**ACTIVITY:** The line containing "public string context_user_anonId" marks the end: extract everything from the first line of the data through that line, exactly, with no pictures.

**GIVEN ENTRIES:**

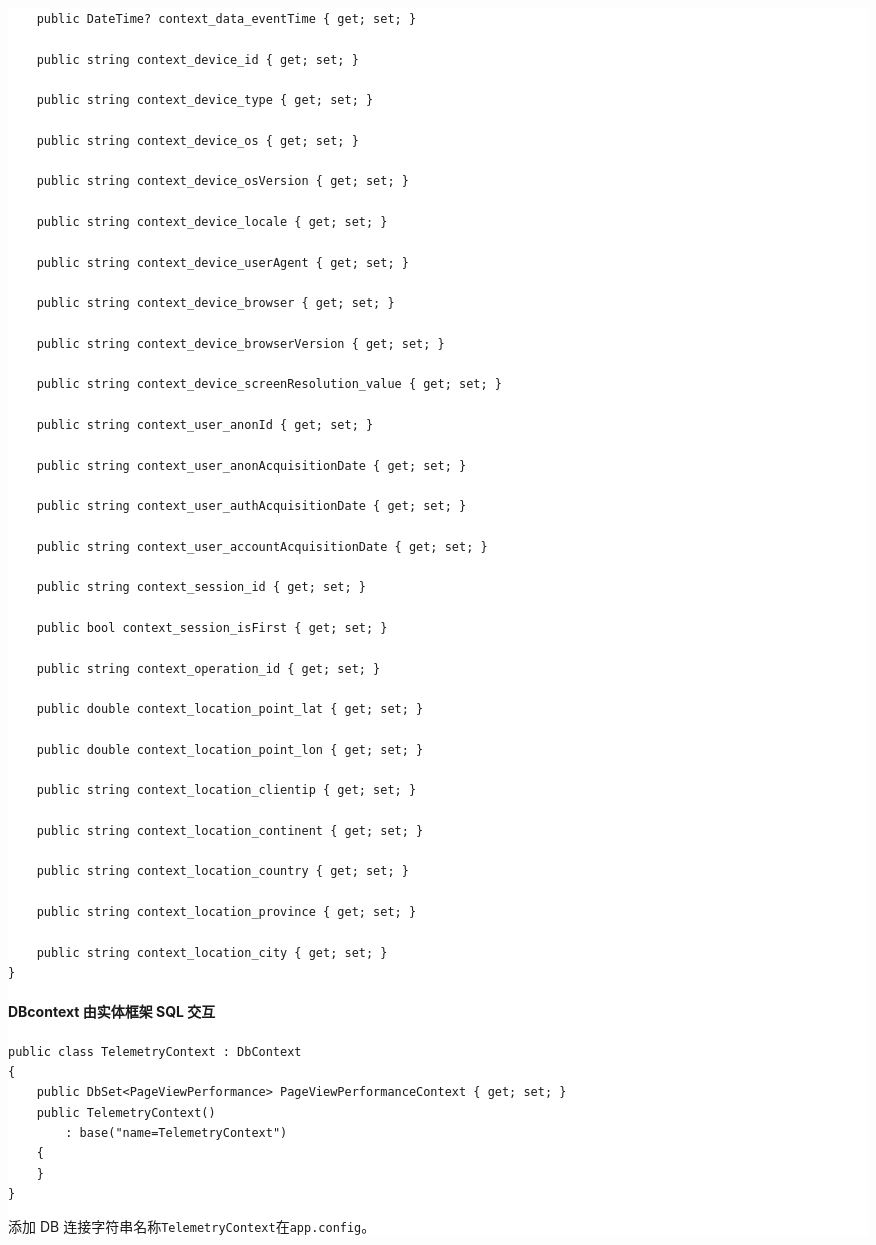         public DateTime? context_data_eventTime { get; set; }

        public string context_device_id { get; set; }

        public string context_device_type { get; set; }

        public string context_device_os { get; set; }

        public string context_device_osVersion { get; set; }

        public string context_device_locale { get; set; }

        public string context_device_userAgent { get; set; }

        public string context_device_browser { get; set; }

        public string context_device_browserVersion { get; set; }

        public string context_device_screenResolution_value { get; set; }

        public string context_user_anonId { get; set; }

        public string context_user_anonAcquisitionDate { get; set; }

        public string context_user_authAcquisitionDate { get; set; }

        public string context_user_accountAcquisitionDate { get; set; }

        public string context_session_id { get; set; }

        public bool context_session_isFirst { get; set; }

        public string context_operation_id { get; set; }

        public double context_location_point_lat { get; set; }

        public double context_location_point_lon { get; set; }

        public string context_location_clientip { get; set; }

        public string context_location_continent { get; set; }

        public string context_location_country { get; set; }

        public string context_location_province { get; set; }

        public string context_location_city { get; set; }
    }


#### DBcontext 由实体框架 SQL 交互

    public class TelemetryContext : DbContext
    {
        public DbSet<PageViewPerformance> PageViewPerformanceContext { get; set; }
        public TelemetryContext()
            : base("name=TelemetryContext")
        {
        }
    }

添加 DB 连接字符串名称`TelemetryContext`在`app.config`。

**ANSWER TO THE EXERCISE:**
         public DateTime? context_data_eventTime { get; set; }

        public string context_device_id { get; set; }

        public string context_device_type { get; set; }

        public string context_device_os { get; set; }

        public string context_device_osVersion { get; set; }

        public string context_device_locale { get; set; }

        public string context_device_userAgent { get; set; }

        public string context_device_browser { get; set; }

        public string context_device_browserVersion { get; set; }

        public string context_device_screenResolution_value { get; set; }

        public string context_user_anonId { get; set; }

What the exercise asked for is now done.